The regulations guiding overseas suppliers to directly register, declare, and pay tax in Vietnam remain vague, resulting in compliance difficulties, the chamber said.
“Circular No.80/2021 provides that taxable revenues are “revenues that foreign suppliers received” which has a very broad connotation and does not reflect the true nature of the revenues arising from e-commerce activities and digital-based business in Vietnam of foreign suppliers,” AmCham stated. “If a foreign e-commerce platform must declare taxes on the entire revenue collected on behalf of the foreign seller on top of what the foreign seller is also declaring, it will lead to double taxation as both parties are declaring tax on the same amount.

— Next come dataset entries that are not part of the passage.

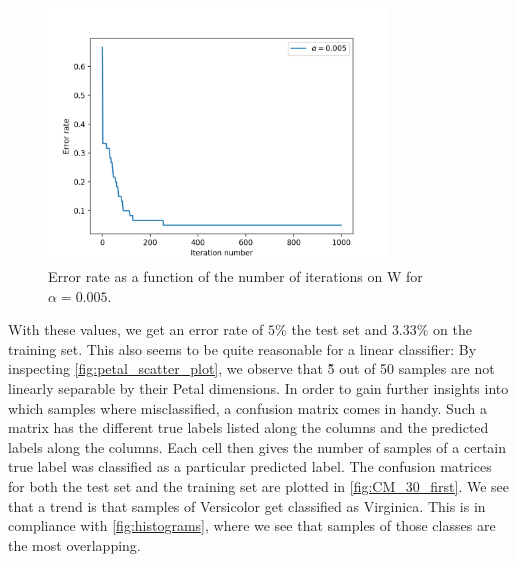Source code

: \documentclass{article}
\begin{document}
\begin{figure}
    \centering
    \includegraphics[width=0.8\textwidth]{../images/error_rate_by_iteration_number.png}
    \caption{Error rate as a function of the number of iterations on W for $\alpha = 0.005$.}
    \label{fig:error_rate}
\end{figure}

With these values, we get an error rate of $5\%$ the test set and $3.33\%$ on the training set. This
also seems to be quite reasonable for a linear classifier: By inspecting \autoref{fig:petal_scatter_plot},
we observe that \~5 out of 50 samples are not linearly separable by their Petal dimensions.
In order to gain further insights into which samples where misclassified, a confusion matrix comes in
handy. Such a matrix has the different true labels listed along the columns and the predicted labels
along the columns. Each cell then gives the number of samples of a certain true label was classified
as a particular predicted label. The confusion matrices for both the test set and the training set are
plotted in \autoref{fig:CM_30_first}. We see that a trend is that samples of Versicolor get classified
as Virginica. This is in compliance with \autoref{fig:histograms}, where we see that samples of
those classes are the most overlapping.
\end{document}
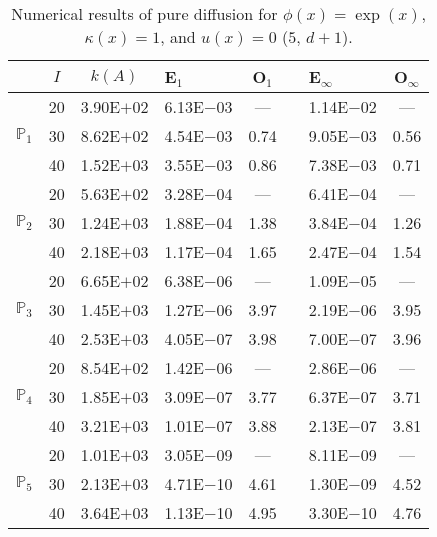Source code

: \begin{table}[H]
\centering
\caption{Numerical results of pure diffusion for $\phi(x)=\exp(x)$, $\kappa(x)=1$, and $u(x)=0$ ($5,\,d+1$).}
\begin{tabular}{@{}l c c l c c l c@{}}
\toprule
 & $I$ & $k(A)$ & E$_1$ & O$_1$ && E$_{\infty}$ & O$_{\infty}$\\
\midrule
\multirow{3}{*}{$\mathbb{P}_{1}$}
 & 20 & 3.90E$+$02 & 6.13E$-$03 & --- && 1.14E$-$02 & ---\\
 & 30 & 8.62E$+$02 & 4.54E$-$03 & 0.74 && 9.05E$-$03 & 0.56\\
 & 40 & 1.52E$+$03 & 3.55E$-$03 & 0.86 && 7.38E$-$03 & 0.71\\
\midrule
\multirow{3}{*}{$\mathbb{P}_{2}$}
 & 20 & 5.63E$+$02 & 3.28E$-$04 & --- && 6.41E$-$04 & ---\\
 & 30 & 1.24E$+$03 & 1.88E$-$04 & 1.38 && 3.84E$-$04 & 1.26\\
 & 40 & 2.18E$+$03 & 1.17E$-$04 & 1.65 && 2.47E$-$04 & 1.54\\
\midrule
\multirow{3}{*}{$\mathbb{P}_{3}$}
 & 20 & 6.65E$+$02 & 6.38E$-$06 & --- && 1.09E$-$05 & ---\\
 & 30 & 1.45E$+$03 & 1.27E$-$06 & 3.97 && 2.19E$-$06 & 3.95\\
 & 40 & 2.53E$+$03 & 4.05E$-$07 & 3.98 && 7.00E$-$07 & 3.96\\
\midrule
\multirow{3}{*}{$\mathbb{P}_{4}$}
 & 20 & 8.54E$+$02 & 1.42E$-$06 & --- && 2.86E$-$06 & ---\\
 & 30 & 1.85E$+$03 & 3.09E$-$07 & 3.77 && 6.37E$-$07 & 3.71\\
 & 40 & 3.21E$+$03 & 1.01E$-$07 & 3.88 && 2.13E$-$07 & 3.81\\
\midrule
\multirow{3}{*}{$\mathbb{P}_{5}$}
 & 20 & 1.01E$+$03 & 3.05E$-$09 & --- && 8.11E$-$09 & ---\\
 & 30 & 2.13E$+$03 & 4.71E$-$10 & 4.61 && 1.30E$-$09 & 4.52\\
 & 40 & 3.64E$+$03 & 1.13E$-$10 & 4.95 && 3.30E$-$10 & 4.76\\
\bottomrule
\end{tabular}
\end{table}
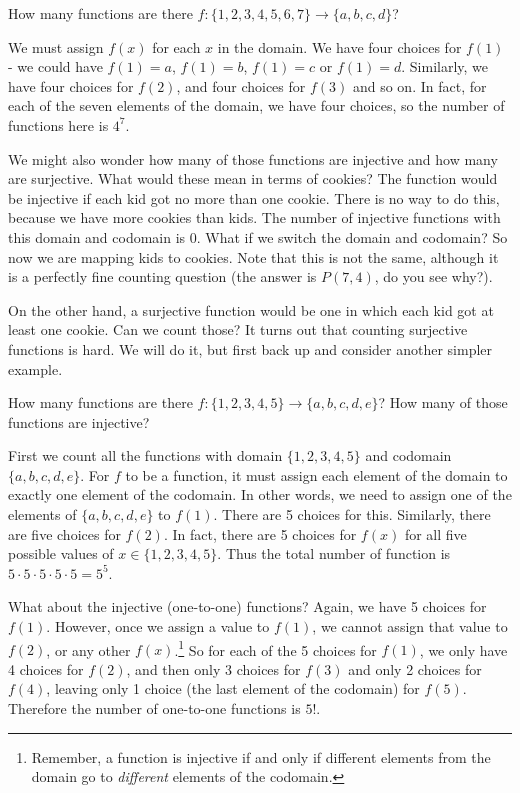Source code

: \documentclass[12pt]{article}
\begin{document}
\begin{example}
 How many functions are there $f: \{1,2,3,4,5,6,7\} \to \{a,b,c,d\}$?
 \begin{solution}
 	We must assign $f(x)$ for each $x$ in the domain.  We have four choices for $f(1)$ - we could have $f(1) = a$, $f(1) = b$, $f(1) = c$ or $f(1) = d$.  Similarly, we have four choices for $f(2)$, and four choices for $f(3)$ and so on.  In fact, for each of the seven elements of the domain, we have four choices, so the number of functions here is $4^7$.  
 \end{solution}
\end{example}

We might also wonder how many of those functions are injective and how many are surjective.  What would these mean in terms of cookies?  The function would be injective if each kid got no more than one cookie.  There is no way to do this, because we have more cookies than kids.  The number of injective functions with this domain and codomain is 0.  What if we switch the domain and codomain?  So now we are mapping kids to cookies.  Note that this is not the same, although it is a perfectly fine counting question (the answer is $P(7,4)$, do you see why?). 

On the other hand, a surjective function would be one in which each kid got at least one cookie.  Can we count those? It turns out that counting surjective functions is hard.  We will do it, but first back up and consider another simpler example.

\begin{example}
  How many functions are there $f: \{1,2,3,4,5\} \to \{a,b,c,d,e\}$?  How many of those functions are injective? 
  \begin{solution}
    First we count all the functions with domain $\{1,2,3,4,5\}$ and codomain $\{a,b,c,d,e\}$.  For $f$ to be a function, it must assign each element of the domain to exactly one element of the codomain.  In other words, we need to assign one of the elements of $\{a,b,c,d,e\}$ to $f(1)$.  There are 5 choices for this.  Similarly, there are five choices for $f(2)$.  In fact, there are 5 choices for $f(x)$ for all five possible values of $x \in \{1,2,3,4,5\}$.  Thus the total number of function is $5 \cdot 5 \cdot 5 \cdot 5 \cdot 5 = 5^5$.
    
    What about the injective (one-to-one) functions?  Again, we have 5 choices for $f(1)$.  However, once we assign a value to $f(1)$, we cannot assign that value to $f(2)$, or any other $f(x)$.\footnote{Remember, a function is injective if and only if different elements from the domain go to {\em different} elements of the codomain.} So for each of the 5 choices for $f(1)$, we only have 4 choices for $f(2)$, and then only 3 choices for $f(3)$ and only 2 choices for $f(4)$, leaving only 1 choice (the last element of the codomain) for $f(5)$.  Therefore the number of one-to-one functions is $5!$.
  \end{solution}

\end{example}
\end{document}
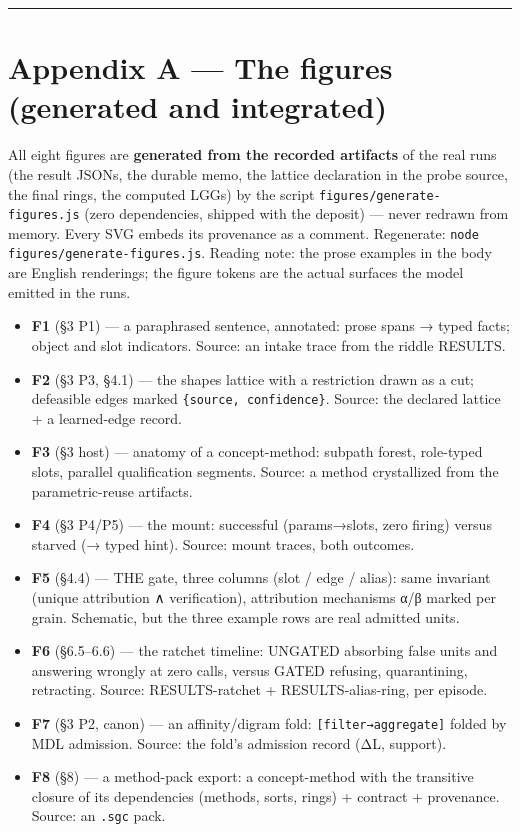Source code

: \documentclass[11pt]{article}
\begin{document}
\medskip\hrule\medskip

\section*{Appendix A — The figures (generated and integrated)}

All eight figures are \textbf{generated from the recorded artifacts} of the real runs (the result JSONs, the durable memo, the lattice declaration in the probe source, the final rings, the computed LGGs) by the script \texttt{figures/\allowbreak{}generate-figures.js} (zero dependencies, shipped with the deposit) — never redrawn from memory. Every SVG embeds its provenance as a comment. Regenerate: \texttt{node figures/\allowbreak{}generate-figures.js}. Reading note: the prose examples in the body are English renderings; the figure tokens are the actual surfaces the model emitted in the runs.

\begin{itemize}
\item \textbf{F1} (§3 P1) — a paraphrased sentence, annotated: prose spans → typed facts; object and slot indicators. Source: an intake trace from the riddle RESULTS.
\item \textbf{F2} (§3 P3, §4.1) — the shapes lattice with a restriction drawn as a cut; defeasible edges marked \texttt{\{source, confidence\}}. Source: the declared lattice + a learned-edge record.
\item \textbf{F3} (§3 host) — anatomy of a concept-method: subpath forest, role-typed slots, parallel qualification segments. Source: a method crystallized from the parametric-reuse artifacts.
\item \textbf{F4} (§3 P4/P5) — the mount: successful (params→slots, zero firing) versus starved (→ typed hint). Source: mount traces, both outcomes.
\item \textbf{F5} (§4.4) — THE gate, three columns (slot / edge / alias): same invariant (unique attribution ∧ verification), attribution mechanisms α/β marked per grain. Schematic, but the three example rows are real admitted units.
\item \textbf{F6} (§6.5–6.6) — the ratchet timeline: UNGATED absorbing false units and answering wrongly at zero calls, versus GATED refusing, quarantining, retracting. Source: RESULTS-ratchet + RESULTS-alias-ring, per episode.
\item \textbf{F7} (§3 P2, canon) — an affinity/digram fold: \texttt{[filter→aggregate]} folded by MDL admission. Source: the fold's admission record (ΔL, support).
\item \textbf{F8} (§8) — a method-pack export: a concept-method with the transitive closure of its dependencies (methods, sorts, rings) + contract + provenance. Source: an \texttt{.sgc} pack.
\end{itemize}
\end{document}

To align with international best practices in order to ensure fairness and no double taxation, Circular 80 should be amended to clearly stipulate that taxable revenues are the actual revenues that foreign suppliers earned, which is revenues relating to their own sales only.”
Regarding digital tax for foreign companies, the VBF’s Tax and Customs Working Group highlighted that although the e-portal for tax payment of cross border activities for the registration, reporting, and payment of taxes by foreign providers became operational in early 2022, tax officials have yet to process or give a written notice focusing on the double taxation avoidance (DTA) agreement for tax exemption of foreign providers in Vietnam.
The Ministry of Finance and the General Department of Taxation should issue clear guidelines to prevent double taxation as soon as possible, the tax working group said. Moreover, Vietnam should consider allowing e-commerce platforms to apply for the DTA pact on the basis of general terms of service for each business model, which is more efficient than a specific dossier for each transaction.
Since March 2022, when cross-border businesses in Vietnam started to declare and pay taxes, authorities have only collected around $145 million from 42 companies. Of these, six major foreign corporations including Google and Microsoft account for 90 per cent of the market share in revenue of e-commerce services and cross-border digital platforms in the country.
The Tax and Customs Working Group also pointed out a specific case regarding tax issues at Binh Duong Private General Hospital, a member of Hoan My Hospital Group.
“There have been problems with the late payment of corporate income tax (CIT) declared and additionally paid, and we suggest the General Department of Taxation review this case and provide guidance on how to calculate the late payment penalty of CIT which has been declared and paid in accordance with Circular 71,” said the group.
With various foreign representatives present at the VBF, the event was never going to avoid the conversation around current challenges in issuing work permits and visas.
Representatives of the VBF’s Human Resources Working Group said that competent Vietnamese authorities should provide detailed guidance on which cases can apply for a work permit under the category of foreigners working in Vietnam as managers, executives, experts, or technical workers, and how this category is distinguished from that of foreigners working under labour contract or internal transferees.
At the same time, EuroCham urged for an overhaul in visa exemption. “We urge that the government and competent authorities expand the visa exemption policy to all EU countries, along with a clear roadmap and a transparent process, in order to implement this policy,” the representative said.
In particular, EuroCham suggests granting a visa-free visa with a 14-day validity that may be extended to a maximum of 21 days, or obtaining a visa at the airport for a price of no more than $20 per person.
The Australian Chamber of Commerce in Vietnam (AusCham) concurred with the proposal to exclude Australian passport holders from visa requirements for short-term tourist entry/exit and transit through Vietnam, similar to 25 other countries.
AusCham stressed, “It is of utmost importance to revitalise the tourism segment in order to enhance visitors’ spending, which might bring a large benefit to Vietnam as a whole.”